I’m a beginner in RPA (almost finished Foundation Training Level 1) trying to scrape data from a real estate website (Price, address and URL) and paste it in an excel file: realestate.com.au
Below are the steps I undertook:
- Used Data scraping wizard in order to get the price, address and URL of each ad.
- The wizard is not able to retrieve the address, so I focused on Price and URL only and will try to get the address via another way later
- I used the “going to next page” option but noticed that the URL was only captured for the first page (I read on another thread that this could be due to the fact that the images do not load at the same pace than the web page – but I tried with a delay of 50 secs and still not work…)
- So, I built a loop in order to avoid using the “going to next page” option with the wizard. It works well to a certain extend:
- I have quite a lot of duplicates in my excel file, eventhough I’m using a clear database activity.
- Once the duplicates are removed, I notice the 3 first pages (out of 8) are perfectly retrieved by the robot (result 1 to 75).
- But then come the issues: There is no data at all from page 4. There is only partial data from page 5 to page 8. Now, the format of the data is changing at the end of page 5 which I guess confuse the robot.
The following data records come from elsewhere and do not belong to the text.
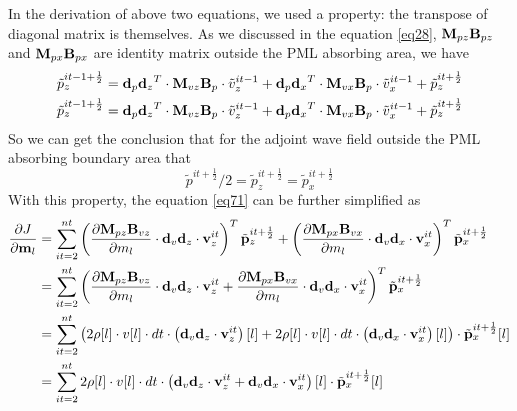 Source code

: \documentclass[revised,endfloat]{geophysics}
\begin{document}
In the derivation of above two equations, we used a property: the transpose of diagonal matrix is themselves. 
As we discussed in the equation \ref{eq28}, ${\bf M}_{pz}{\bf B}_{pz}$ and ${\bf M}_{px}{\bf B}_{px}$ are identity matrix outside the PML absorbing area, we have
\begin{equation}
\begin{split}
\tilde{p}_z^{it-1+\frac{1}{2}} = {{\bf d}_p{\bf d}_z}^T \cdot {{\bf M}_{vz}{\bf B}_{p}} \cdot \tilde{v}_z^{it-1} +  {{\bf d}_p{\bf d}_x}^T \cdot {{\bf M}_{vx}{\bf B}_{p}} \cdot \tilde{v}_x^{it-1} + \tilde{p}_z^{it+\frac{1}{2}} \\  
\tilde{p}_z^{it-1+\frac{1}{2}} = {{\bf d}_p{\bf d}_z}^T \cdot {{\bf M}_{vz}{\bf B}_{p}} \cdot \tilde{v}_z^{it-1}+  {{\bf d}_p{\bf d}_x}^T \cdot {{\bf M}_{vx}{\bf B}_{p}} \cdot \tilde{v}_x^{it-1} + \tilde{p}_z^{it+\frac{1}{2}} \\  
\end{split}
\label{eq75}
\end{equation}
So we can get the conclusion that for the adjoint wave field outside the PML absorbing boundary area that
\begin{equation}
\tilde{p}^{it+\frac{1}{2}}/2  = \tilde{p}_z^{it+\frac{1}{2}} = \tilde{p}_x^{it+\frac{1}{2}}
\label{eq76}
\end{equation}
With this property, the equation \ref{eq71} can be further simplified as
\begin{equation}
\begin{split}
\frac{\partial J}{{\partial \bf m}_l} &= \sum_{it=2}^{nt} \left( \frac{{\partial \bf M}_{pz}{\bf B}_{vz}}{\partial m_l} \cdot {\bf d}_v{\bf d}_z \cdot {\bf v}_z^{it} \right)^T \tilde{{\bf p}}_z^{it+\frac{1}{2}} +  \left( \frac{{\partial \bf M}_{px}{\bf B}_{vx}}{\partial m_l} \cdot {\bf d}_v{\bf d}_x \cdot {\bf v}_x^{it} \right)^T \tilde{{\bf p}}_x^{it+\frac{1}{2}} \\
&= \sum_{it=2}^{nt} \left( \frac{{\partial \bf M}_{pz}{\bf B}_{vz}}{\partial m_l} \cdot {\bf d}_v{\bf d}_z \cdot {\bf v}_z^{it} +  \frac{{\partial \bf M}_{px}{\bf B}_{vx}}{\partial m_l} \cdot {\bf d}_v{\bf d}_x \cdot {\bf v}_x^{it} \right)^T \tilde{{\bf p}}_x^{it+\frac{1}{2}}  \\
&=\sum_{it=2}^{nt} \left( 2\rho[l]\cdot v[l] \cdot dt \cdot \left( {\bf d}_v{\bf d}_z \cdot {\bf v}_z^{it}\right)[l] +  2\rho[l]\cdot v[l] \cdot dt \cdot \left( {\bf d}_v{\bf d}_x \cdot {\bf v}_x^{it} \right)[l] \right) \cdot \tilde{{\bf p}}_x^{it+\frac{1}{2}} [l]\\
&=\sum_{it=2}^{nt} 2\rho[l]\cdot v[l] \cdot dt \cdot \left( {\bf d}_v{\bf d}_z \cdot {\bf v}_z^{it}+  {\bf d}_v{\bf d}_x \cdot {\bf v}_x^{it} \right)[l] \cdot \tilde{{\bf p}}_x^{it+\frac{1}{2}} [l] \\
\end{split}
\label{eq77}
\end{equation}
\end{document}
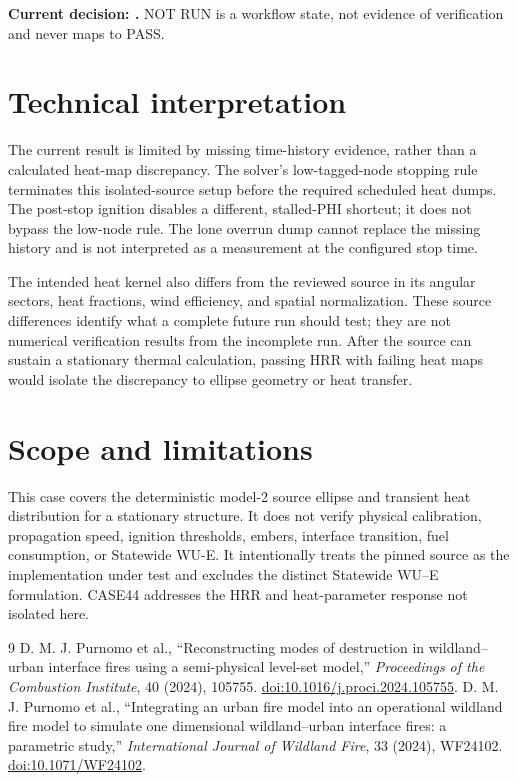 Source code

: \textbf{Current decision: \VerificationStatus.}  NOT RUN is a workflow state,
not evidence of verification and never maps to PASS.

\section{Technical interpretation}

The current result is limited by missing time-history evidence, rather than a
calculated heat-map discrepancy. The solver's low-tagged-node stopping rule
terminates this isolated-source setup before the required scheduled heat dumps.
The post-stop ignition disables a different, stalled-PHI shortcut; it does not
bypass the low-node rule. The lone overrun dump cannot replace the missing
history and is not interpreted as a measurement at the configured stop time.

The intended heat kernel also differs from the reviewed source in its angular
sectors, heat fractions, wind efficiency, and spatial normalization. These
source differences identify what a complete future run should test; they are
not numerical verification results from the incomplete run. After the source
can sustain a stationary thermal calculation, passing HRR with failing heat
maps would isolate the discrepancy to ellipse geometry or heat transfer.

\section{Scope and limitations}

This case covers the deterministic model-2 source ellipse and transient heat
distribution for a stationary structure.  It does not verify physical
calibration, propagation speed, ignition thresholds, embers, interface
transition, fuel consumption, or Statewide WU-E.  It intentionally treats
the pinned source as the implementation under test and excludes the distinct
Statewide WU--E formulation. CASE44 addresses the
HRR and heat-parameter response not isolated here.

\begin{thebibliography}{9}
 D. M. J. Purnomo et al., ``Reconstructing modes of destruction in wildland--urban interface fires using a semi-physical level-set model,'' \emph{Proceedings of the Combustion Institute}, 40 (2024), 105755. \href{https://doi.org/10.1016/j.proci.2024.105755}{doi:10.1016/j.proci.2024.105755}.
 D. M. J. Purnomo et al., ``Integrating an urban fire model into an operational wildland fire model to simulate one dimensional wildland--urban interface fires: a parametric study,'' \emph{International Journal of Wildland Fire}, 33 (2024), WF24102. \href{https://doi.org/10.1071/WF24102}{doi:10.1071/WF24102}.
\end{thebibliography}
But I would have expected the robot not to be able to retrieve anything from the last pages, not partial data.
If someone could have a look at my workflow to help me understand what makes the process going wrong after the first three pages, it would be greatly appreciated!
In order to reproduce my research you can input the following cities in Rent: richmond, vic 3121; balaclava, vic 3183; brighton, vic 3186; port melbourne, vic 3207; elsternwick, vic 3185; prahran, vic 3181; prahran east, vic 3181; st kilda, vic 3182; st kilda east, vic 3183; st kilda west, vic 3182; east melbourne, vic 3002; south melbourne, vic 3205; elwood, vic 3184; cremorne, vic 3121;
Sorry but I did not automate the robot to scroll down, so you will have to scroll down each page in order to see the “Next button” on which I based my “Image exists” and “Click” activities to continue the loop.Real Estate project.xaml (83.7 KB)
Thanks in advance for your advice, let me know if I can clarify any point further.